Self-gravity of debris discs can strongly change the outcomes of interactions with inclined planets

TL;DR

This study investigates how the self-gravity of debris discs influences the orbital evolution of inclined planets, revealing that self-gravity tends to align the system and significantly alters disc morphology compared to non-self-gravitating models.

Contribution

The paper demonstrates through N-body simulations that debris disc self-gravity affects planetary inclination and eccentricity evolution, challenging previous assumptions based on massless disc models.

Findings

Self-gravity causes systems to become quasi-coplanar except in polar cases.

Disc morphology becomes similar in radial and vertical directions due to self-gravity.

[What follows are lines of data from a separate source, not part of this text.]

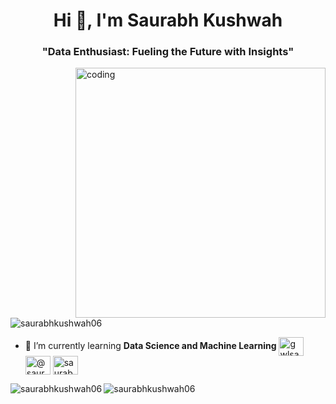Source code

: <h1 align="center">Hi 👋, I'm Saurabh Kushwah</h1>
<h3 align="center">"Data Enthusiast: Fueling the Future with Insights"</h3>
<img align = "right" alt = "coding" width = "400" src = "https://steamuserimages-a.akamaihd.net/ugc/1631947648964785474/81CBA15178466DD47195A239232202E78987B714/?imw=637&imh=358&ima=fit&impolicy=Letterbox&imcolor=%23000000&letterbox=true">

<p align="left"> <img src="https://komarev.com/ghpvc/?username=saurabhkushwah06&label=Profile%20views&color=0e75b6&style=flat" alt="saurabhkushwah06" /> </p>

- 🌱 I’m currently learning **Data Science and Machine Learning** 
<a href="https://kaggle.com/gwlsaurabh" target="blank"><img align="center" src="https://raw.githubusercontent.com/rahuldkjain/github-profile-readme-generator/master/src/images/icons/Social/kaggle.svg" alt="gwlsaurabh" height="30" width="40" /></a>
<a href="https://www.hackerrank.com/@saurabhkushwah11" target="blank"><img align="center" src="https://raw.githubusercontent.com/rahuldkjain/github-profile-readme-generator/master/src/images/icons/Social/hackerrank.svg" alt="@saurabhkushwah11" height="30" width="40" /></a>
<a href="https://www.leetcode.com/saurabhkushwah" target="blank"><img align="center" src="https://raw.githubusercontent.com/rahuldkjain/github-profile-readme-generator/master/src/images/icons/Social/leet-code.svg" alt="saurabhkushwah" height="30" width="40" /></a>
</p>



<p><img align="left" src="https://github-readme-stats.vercel.app/api/top-langs?username=saurabhkushwah06&show_icons=true&locale=en&layout=compact" alt="saurabhkushwah06" /></p>

<p><img align="center" src="https://github-readme-streak-stats.herokuapp.com/?user=saurabhkushwah06&" alt="saurabhkushwah06" /></p>

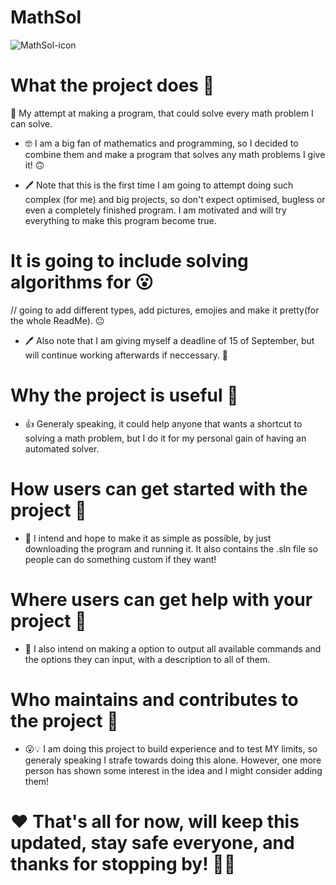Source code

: # MathSol

![MathSol-icon](https://user-images.githubusercontent.com/72604001/179838767-c623f3c4-a5bd-4677-9643-70376a96fd82.png)


# What the project does 🤔
📐 My attempt at making a program, that could solve every math problem I can solve. 

- 🤓 I am a big fan of mathematics and programming, so I decided to combine them and make a program that solves any math problems I give it! 🙃

- 🖊 Note that this is the first time I am going to attempt doing such complex (for me) and big projects, so don't expect optimised, bugless or even a completely finished program. I am motivated and will try everything to make this program become true.

# It is going to include solving algorithms for 😮

// going to add different types, add pictures, emojies and make it pretty(for the whole ReadMe). 😐

 - 🖊 Also note that I am giving myself a deadline of 15 of September, but will continue working afterwards if neccessary. 📅
 
 # Why the project is useful 🤔
 - 👍 Generaly speaking, it could help anyone that wants a shortcut to solving a math problem, but I do it for my personal gain of having an automated solver.
 
 # How users can get started with the project 🤔
 - 🤞 I intend and hope to make it as simple as possible, by just downloading the program and running it. It also contains the .sln file so people can do something custom if they want!
 
 # Where users can get help with your project 🤔
 - 🤗 I also intend on making a option to output all available commands and the options they can input, with a description to all of them. 
 
 # Who maintains and contributes to the project 🤔
 - 😮💡 I am doing this project to build experience and to test MY limits, so generaly speaking I strafe towards doing this alone. However, one more person has shown some interest in the idea and I might consider adding them!
 

# ❤️ That's all for now, will keep this updated, stay safe everyone, and thanks for stopping by! 👋😄
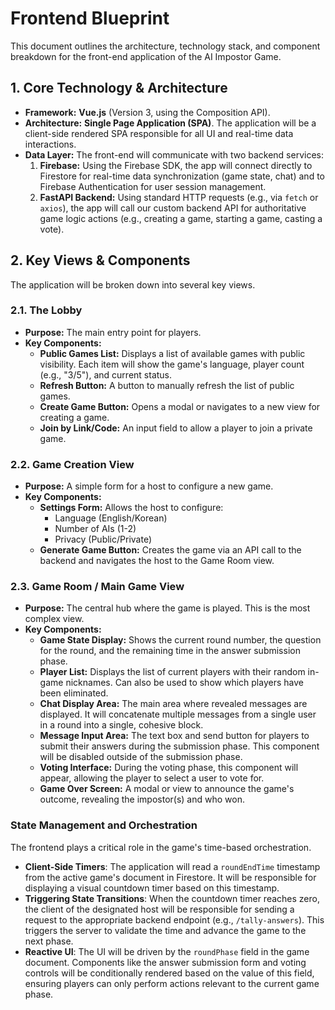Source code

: # Frontend Blueprint

This document outlines the architecture, technology stack, and component breakdown for the front-end application of the AI Impostor Game.

## 1. Core Technology & Architecture

*   **Framework:** **Vue.js** (Version 3, using the Composition API).
*   **Architecture:** **Single Page Application (SPA)**. The application will be a client-side rendered SPA responsible for all UI and real-time data interactions.
*   **Data Layer:** The front-end will communicate with two backend services:
    1.  **Firebase:** Using the Firebase SDK, the app will connect directly to Firestore for real-time data synchronization (game state, chat) and to Firebase Authentication for user session management.
    2.  **FastAPI Backend:** Using standard HTTP requests (e.g., via `fetch` or `axios`), the app will call our custom backend API for authoritative game logic actions (e.g., creating a game, starting a game, casting a vote).

## 2. Key Views & Components

The application will be broken down into several key views.

### 2.1. The Lobby

*   **Purpose:** The main entry point for players.
*   **Key Components:**
    *   **Public Games List:** Displays a list of available games with public visibility. Each item will show the game's language, player count (e.g., "3/5"), and current status.
    *   **Refresh Button:** A button to manually refresh the list of public games.
    *   **Create Game Button:** Opens a modal or navigates to a new view for creating a game.
    *   **Join by Link/Code:** An input field to allow a player to join a private game.

### 2.2. Game Creation View

*   **Purpose:** A simple form for a host to configure a new game.
*   **Key Components:**
    *   **Settings Form:** Allows the host to configure:
        *   Language (English/Korean)
        *   Number of AIs (1-2)
        *   Privacy (Public/Private)
    *   **Generate Game Button:** Creates the game via an API call to the backend and navigates the host to the Game Room view.

### 2.3. Game Room / Main Game View

*   **Purpose:** The central hub where the game is played. This is the most complex view.
*   **Key Components:**
    *   **Game State Display:** Shows the current round number, the question for the round, and the remaining time in the answer submission phase.
    *   **Player List:** Displays the list of current players with their random in-game nicknames. Can also be used to show which players have been eliminated.
    *   **Chat Display Area:** The main area where revealed messages are displayed. It will concatenate multiple messages from a single user in a round into a single, cohesive block.
    *   **Message Input Area:** The text box and send button for players to submit their answers during the submission phase. This component will be disabled outside of the submission phase.
    *   **Voting Interface:** During the voting phase, this component will appear, allowing the player to select a user to vote for.
    *   **Game Over Screen:** A modal or view to announce the game's outcome, revealing the impostor(s) and who won.

### State Management and Orchestration

The frontend plays a critical role in the game's time-based orchestration.

- **Client-Side Timers**: The application will read a `roundEndTime` timestamp from the active game's document in Firestore. It will be responsible for displaying a visual countdown timer based on this timestamp.
- **Triggering State Transitions**: When the countdown timer reaches zero, the client of the designated host will be responsible for sending a request to the appropriate backend endpoint (e.g., `/tally-answers`). This triggers the server to validate the time and advance the game to the next phase.
- **Reactive UI**: The UI will be driven by the `roundPhase` field in the game document. Components like the answer submission form and voting controls will be conditionally rendered based on the value of this field, ensuring players can only perform actions relevant to the current game phase.
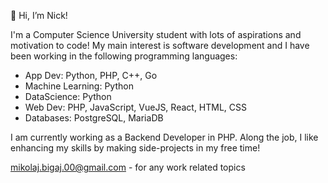 👋 Hi, I’m Nick!

I'm a Computer Science University student with lots of aspirations and motivation to code!
My main interest is software development and I have been working in the following programming languages:
- App Dev: Python, PHP, C++, Go
- Machine Learning: Python
- DataScience: Python
- Web Dev: PHP, JavaScript, VueJS, React, HTML, CSS
- Databases: PostgreSQL, MariaDB

I am currently working as a Backend Developer in PHP. Along the job, I like enhancing my skills by making side-projects in my free time! 

mikolaj.bigaj.00@gmail.com - for any work related topics

<!---
MBigaj/MBigaj is a ✨ special ✨ repository because its `README.md` (this file) appears on your GitHub profile.
You can click the Preview link to take a look at your changes.
--->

Massless disc models overestimate vertical dispersion for inclined planets.

Abstract

Drastic changes in protoplanets' orbits could occur in the early stages of planetary systems through interactions with other planets and their surrounding protoplanetary or debris discs. The resulting planetary system could exhibit orbits with moderate to high eccentricities and/or inclinations, causing planets to perturb one another as well as the disc significantly. The present work studies the evolution of systems composed of an initially inclined planet and a debris disc. We perform N-body simulations of a narrow, self-gravitating debris disc and a single interior Neptune-like planet. We simulate systems with various initial planetary inclinations, from coplanar to polar configurations considering different separations between the planet and the disc. We find that except when the planet is initially on a polar orbit, the planet-disc system tends to reach a quasi-coplanar configuration with low vertical dispersion in the disc. When present, the Zeipel--Kozai--Lidov oscillations induced by the disc pump the planet's eccentricity and, in turn, affect the disc structure. We also find that the resulting disc morphology in most of the simulations looks very similar in both radial and vertical directions once the simulations are converged. This contrasts strongly with massless disc simulations, where vertical disc dispersion is set by the initial disc-planet inclination and can be high for initially highly inclined planets. The results suggest caution in interpreting an unseen planet's dynamical history based only on the disc's appearance.